How much should you save?  A good savings goal should be at least 10% of your expected income every month. If you have never been consistent with saving, you may need to immediately find ways to adjust your other expenses so that you can always hit your savings target.

What you do with the money you have saved is up to you.  Investing can help your savings grow, but investing includes risks.  Keeping your money in a savings account is safe, but it is not the fastest way to build wealth.

Your Emergency Fund

An Emergency Fund is savings you have set aside in case of true emergencies — large, unexpected expenses that may completely break your budget. If you are just starting to build an emergency fund, your first goal should be to save enough money to cover one month’s worth of expenses.  Try to reach that goal by the end of a year. Your long-term goal is to save enough money to cover six months’ worth of expenses.  Do this as quickly as possible but target to reach this goal within the next 5 years.

Your emergency fund is not part of your regular savings.  It is money allocated for those unexpected expenses like a major car repair, traveling home for Grandma’s funeral, or physical therapy following your broken ankle.  If you currently have no emergency fund or your emergency fund contains less money than needed to cover one month’s worth of expenses, cut back on spending in your “Variable Wants” category.  The sacrifice now will help you relax later when you need that money and it is available for you.  If you’ve had to use money from your emergency fund to cover unexpected expenses, you will need to cut back on spending in the following months in order to replenish your fund.

Unlike your regular savings, money in your emergency fund should not be invested. It should be set aside in a savings account, available for immediate withdraw in case of emergencies.

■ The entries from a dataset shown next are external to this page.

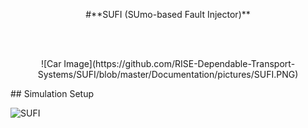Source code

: <p align="center"> 
  #**SUFI (SUmo-based Fault Injector)**
</p>
<br/> 
<br/> 
<p align="center"> 
  ![Car Image](https://github.com/RISE-Dependable-Transport-Systems/SUFI/blob/master/Documentation/pictures/SUFI.PNG)
</p>
## Simulation Setup

![SUFI](SUFI.png "Title")

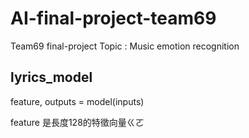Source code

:# AI-final-project-team69
Team69 final-project Topic : Music emotion recognition


## lyrics_model
feature, outputs = model(inputs)

feature 是長度128的特徵向量ㄍㄛ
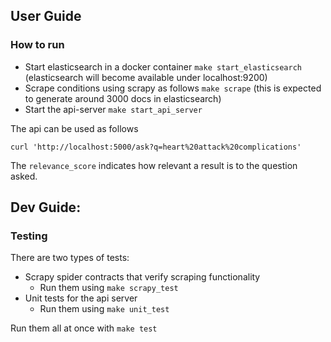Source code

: ## User Guide

### How to run

* Start elasticsearch in a docker container `make start_elasticsearch` (elasticsearch will become available under localhost:9200)
* Scrape conditions using scrapy as follows `make scrape` (this is expected to generate around 3000 docs in elasticsearch)
* Start the api-server `make start_api_server` 

The api can be used as follows 

`curl 'http://localhost:5000/ask?q=heart%20attack%20complications'`

The `relevance_score` indicates how relevant a result is to the question asked.

## Dev Guide:

### Testing

There are two types of tests:
* Scrapy spider contracts that verify scraping functionality
  * Run them using `make scrapy_test`
* Unit tests for the api server
  * Run them using `make unit_test`

Run them all at once with `make test`
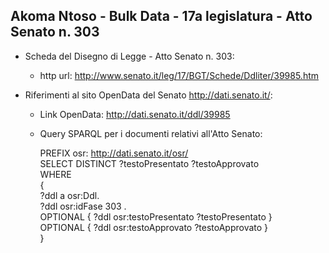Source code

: ## Akoma Ntoso - Bulk Data - 17a legislatura - Atto Senato n. 303 ##

* Scheda del Disegno di Legge - Atto Senato n. 303:
	* http url: http://www.senato.it/leg/17/BGT/Schede/Ddliter/39985.htm

* Riferimenti al sito OpenData del Senato http://dati.senato.it/:
	* Link OpenData: http://dati.senato.it/ddl/39985
	* Query SPARQL per i documenti relativi all'Atto Senato:

        PREFIX osr: <http://dati.senato.it/osr/>  
		SELECT DISTINCT ?testoPresentato ?testoApprovato  
		WHERE  
		{  
		    ?ddl a osr:Ddl.  
		    ?ddl osr:idFase 303 .  
		    OPTIONAL { ?ddl osr:testoPresentato ?testoPresentato }  
		    OPTIONAL { ?ddl osr:testoApprovato ?testoApprovato }  
		}
		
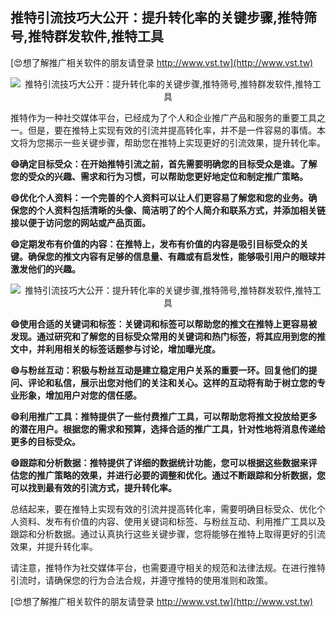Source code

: ## **推特引流技巧大公开：提升转化率的关键步骤,推特筛号,推特群发软件,推特工具**

[😍想了解推广相关软件的朋友请登录 http://www.vst.tw](http://www.vst.tw)

 <center><img src="https://vst.tw/MP4/tuiguang/png/0.png" alt="推特引流技巧大公开：提升转化率的关键步骤,推特筛号,推特群发软件,推特工具"></center>

推特作为一种社交媒体平台，已经成为了个人和企业推广产品和服务的重要工具之一。但是，要在推特上实现有效的引流并提高转化率，并不是一件容易的事情。本文将为您揭示一些关键步骤，帮助您在推特上实现更好的引流效果，提升转化率。

**😄确定目标受众：在开始推特引流之前，首先需要明确您的目标受众是谁。了解您的受众的兴趣、需求和行为习惯，可以帮助您更好地定位和制定推广策略。**

**😄优化个人资料：一个完善的个人资料可以让人们更容易了解您和您的业务。确保您的个人资料包括清晰的头像、简洁明了的个人简介和联系方式，并添加相关链接以便于访问您的网站或产品页面。**

**😄定期发布有价值的内容：在推特上，发布有价值的内容是吸引目标受众的关键。确保您的推文内容有足够的信息量、有趣或有启发性，能够吸引用户的眼球并激发他们的兴趣。**

 <center><img src="https://vst.tw/MP4/tuiguang/png/2.png" alt="推特引流技巧大公开：提升转化率的关键步骤,推特筛号,推特群发软件,推特工具"></center>

**😄使用合适的关键词和标签：关键词和标签可以帮助您的推文在推特上更容易被发现。通过研究和了解您的目标受众常用的关键词和热门标签，将其应用到您的推文中，并利用相关的标签话题参与讨论，增加曝光度。**

**😄与粉丝互动：积极与粉丝互动是建立稳定用户关系的重要一环。回复他们的提问、评论和私信，展示出您对他们的关注和关心。这样的互动将有助于树立您的专业形象，增加用户对您的信任感。**

**😄利用推广工具：推特提供了一些付费推广工具，可以帮助您将推文投放给更多的潜在用户。根据您的需求和预算，选择合适的推广工具，针对性地将消息传递给更多的目标受众。**

**😄跟踪和分析数据：推特提供了详细的数据统计功能，您可以根据这些数据来评估您的推广策略的效果，并进行必要的调整和优化。通过不断跟踪和分析数据，您可以找到最有效的引流方式，提升转化率。**

总结起来，要在推特上实现有效的引流并提高转化率，需要明确目标受众、优化个人资料、发布有价值的内容、使用关键词和标签、与粉丝互动、利用推广工具以及跟踪和分析数据。通过认真执行这些关键步骤，您将能够在推特上取得更好的引流效果，并提升转化率。

请注意，推特作为社交媒体平台，也需要遵守相关的规范和法律法规。在进行推特引流时，请确保您的行为合法合规，并遵守推特的使用准则和政策。

[😍想了解推广相关软件的朋友请登录 http://www.vst.tw](http://www.vst.tw)



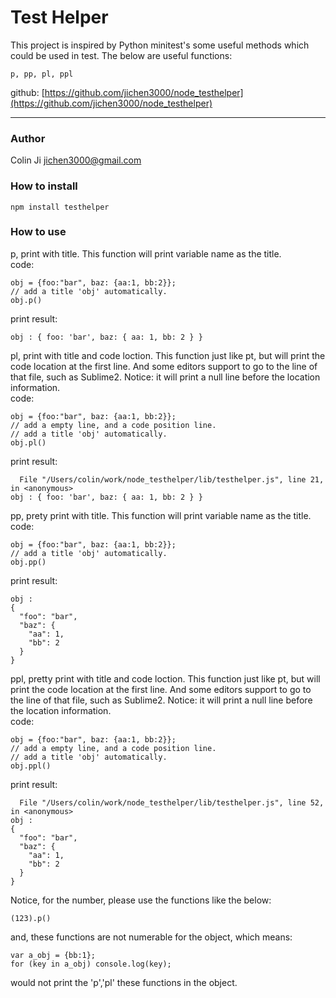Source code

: # Test Helper

This project is inspired by Python minitest's some useful methods which could be used in test.
The below are useful functions:

    p, pp, pl, ppl

github: [https://github.com/jichen3000/node_testhelper](https://github.com/jichen3000/node_testhelper)

-----------------------

### Author

Colin Ji <jichen3000@gmail.com>


### How to install

    npm install testhelper

### How to use

p, print with title. This function will print variable name as the title.
<br>code:
    
    obj = {foo:"bar", baz: {aa:1, bb:2}};
    // add a title 'obj' automatically.
    obj.p()

print result:

    obj : { foo: 'bar', baz: { aa: 1, bb: 2 } }

pl, print with title and code loction. This function just like pt, but will print
the code location at the first line.
And some editors support to go to the line of that file, such as Sublime2.
Notice: it will print a null line before the location information.
<br>code:
    
    obj = {foo:"bar", baz: {aa:1, bb:2}};
    // add a empty line, and a code position line.
    // add a title 'obj' automatically.
    obj.pl()

print result:


      File "/Users/colin/work/node_testhelper/lib/testhelper.js", line 21, in <anonymous>
    obj : { foo: 'bar', baz: { aa: 1, bb: 2 } }

pp, prety print with title. This function will print variable name as the title.
<br>code:
    
    obj = {foo:"bar", baz: {aa:1, bb:2}};
    // add a title 'obj' automatically.
    obj.pp()

print result:

    obj : 
    {
      "foo": "bar",
      "baz": {
        "aa": 1,
        "bb": 2
      }
    }

ppl, pretty print with title and code loction. This function just like pt, but will print
the code location at the first line.
And some editors support to go to the line of that file, such as Sublime2.
Notice: it will print a null line before the location information.
<br>code:
    
    obj = {foo:"bar", baz: {aa:1, bb:2}};
    // add a empty line, and a code position line.
    // add a title 'obj' automatically.
    obj.ppl()

print result:


      File "/Users/colin/work/node_testhelper/lib/testhelper.js", line 52, in <anonymous>
    obj : 
    {
      "foo": "bar",
      "baz": {
        "aa": 1,
        "bb": 2
      }
    }

Notice, for the number, please use the functions like the below:

    (123).p()

and, these functions are not numerable for the object, which means:

    var a_obj = {bb:1};
    for (key in a_obj) console.log(key);

would not print the 'p','pl' these functions in the object.
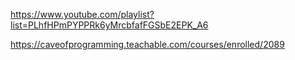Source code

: https://www.youtube.com/playlist?list=PLhfHPmPYPPRk6yMrcbfafFGSbE2EPK_A6

https://caveofprogramming.teachable.com/courses/enrolled/2089
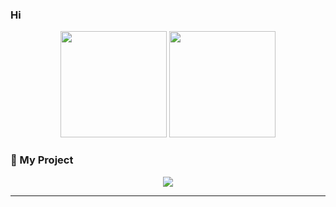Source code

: ### Hi

<p align="center"> <img src="https://github-readme-stats.vercel.app/api?username=Rehannnaja&show_icons=true&theme=synthwave&hide_border=true" height="170"/> <img src="https://github-readme-streak-stats.herokuapp.com/?user=Rehannnaja&theme=synthwave&hide_border=true" height="170"/> </p>

### 🚀 My Project

<p align="center"> <a href="https://github.com/Rehannnaja/Aichinime-full"> <img src="https://github-readme-stats.vercel.app/api/pin/?username=Rehannnaja&repo=Aichiow&theme=synthwave" /> </a> </p>

---
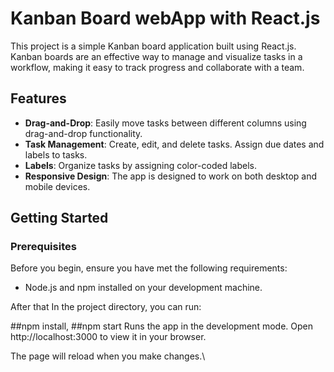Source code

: # Kanban Board webApp with React.js

This project is a simple Kanban board application built using React.js. Kanban boards are an effective way to manage and visualize tasks in a workflow, making it easy to track progress and collaborate with a team.

## Features

- **Drag-and-Drop**: Easily move tasks between different columns using drag-and-drop functionality.
- **Task Management**: Create, edit, and delete tasks. Assign due dates and labels to tasks.
- **Labels**: Organize tasks by assigning color-coded labels.
- **Responsive Design**: The app is designed to work on both desktop and mobile devices.

## Getting Started

### Prerequisites

Before you begin, ensure you have met the following requirements:

- Node.js and npm installed on your development machine.

After that In the project directory, you can run:

##npm install,
##npm start
Runs the app in the development mode.
Open http://localhost:3000 to view it in your browser.

The page will reload when you make changes.\
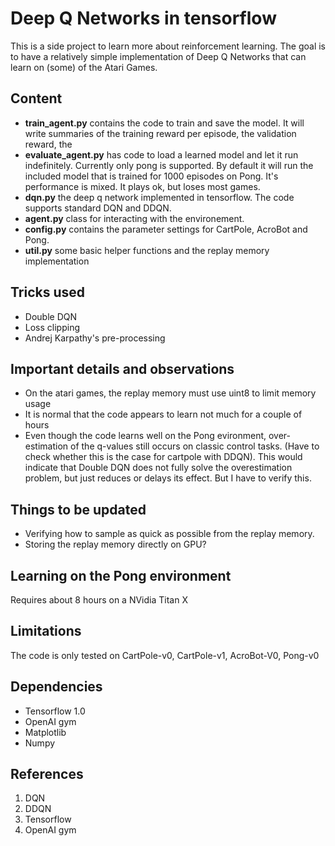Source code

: # Deep Q Networks in tensorflow

This is a side project to learn more about reinforcement learning. The goal is to have a relatively simple implementation of Deep Q Networks that can learn on (some) of the Atari Games. 
## Content
* **train_agent.py** contains the code to train and save the model. It will write summaries of the training reward per episode, the validation reward, the 
* **evaluate_agent.py** has code to load a learned model and let it run indefinitely. Currently only pong is supported. By default it will run the included model that is trained for 1000 episodes on Pong. It's performance is mixed. It plays ok, but loses most games. 
* **dqn.py** the deep q network implemented in tensorflow. The code supports standard DQN and DDQN. 
* **agent.py** class for interacting with the environement. 
* **config.py** contains the parameter settings for CartPole, AcroBot and Pong.
* **util.py** some basic helper functions and the replay memory implementation
## Tricks used
* Double DQN
* Loss clipping
* Andrej Karpathy's pre-processing

## Important details and observations
* On the atari games, the replay memory must use uint8 to limit memory usage
* It is normal that the code appears to learn not much for a couple of hours
* Even though the code learns well on the Pong evironment, over-estimation of the q-values still occurs on classic control tasks. (Have to check whether this is the case for cartpole with DDQN). This would indicate that Double DQN does not fully solve the overestimation problem, but just reduces or delays its effect. But I have to verify this.

## Things to be updated
* Verifying how to sample as quick as possible from the replay memory.
* Storing the replay memory directly on GPU?

## Learning on the Pong environment
Requires about 8 hours on a NVidia Titan X


## Limitations
The code is only tested on CartPole-v0, CartPole-v1, AcroBot-V0, Pong-v0


## Dependencies
* Tensorflow 1.0
* OpenAI gym
* Matplotlib
* Numpy

## References
1. DQN
2. DDQN
3. Tensorflow
4. OpenAI gym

Basic Budgeting Strategies

We have a whole other lesson focusing just on budgeting strategies, but when you build your first budget keep these tips in mind:

  • Be honest with yourself. If you are not honest with how much income you have or how you are spending money now, you will never be able to effectively control your spending in the future.
  • If you need to make budget cuts, focus on your fixed expenses first. If you can shave money off your rent or downgrade recurring monthly subscriptions, it will have a much bigger long-term impact on your savings goals than if you skip going to the restaurant once or twice a month.
  • Set up automatic transfers to move money from your checking account to your savings account either every time you make a deposit or at a fixed time each month. If you do not need to “remember” to set aside money for savings, it makes it much easier to hit your savings goals.
  • Spend a few minutes each month doing a “budget status check.” Simply checking your bank account balance might not be enough.  Taking a quick look at your bank account balance, credit card balance, and thinking about bills that still need to be paid that month will give you a good feel for how much money you can safely spend without breaking your budget.
  • When you spend less money than you budgeted for, you have freed up money that can be saved or invested. This is a win-win for you. 
  • If you go over budget by spending more than you had planned for, it means you will potentially have less money the following month.  You may need to make sacrifices and do with less. Thinking about opportunity cost and doing some comparison shopping will be more important as you now have less money than was anticipated.

[qsm quiz=82]

Challenge Questions

  1. What do you understand by the term budget?
  2. How might a budget help you with your financial goals?
  3. How can you relate opportunity cost to budgets?
  4. How would comparison shopping help with your budget?
  5. If you pay yourself first, are you more likely to make smarter money decisions with the money that is left and why?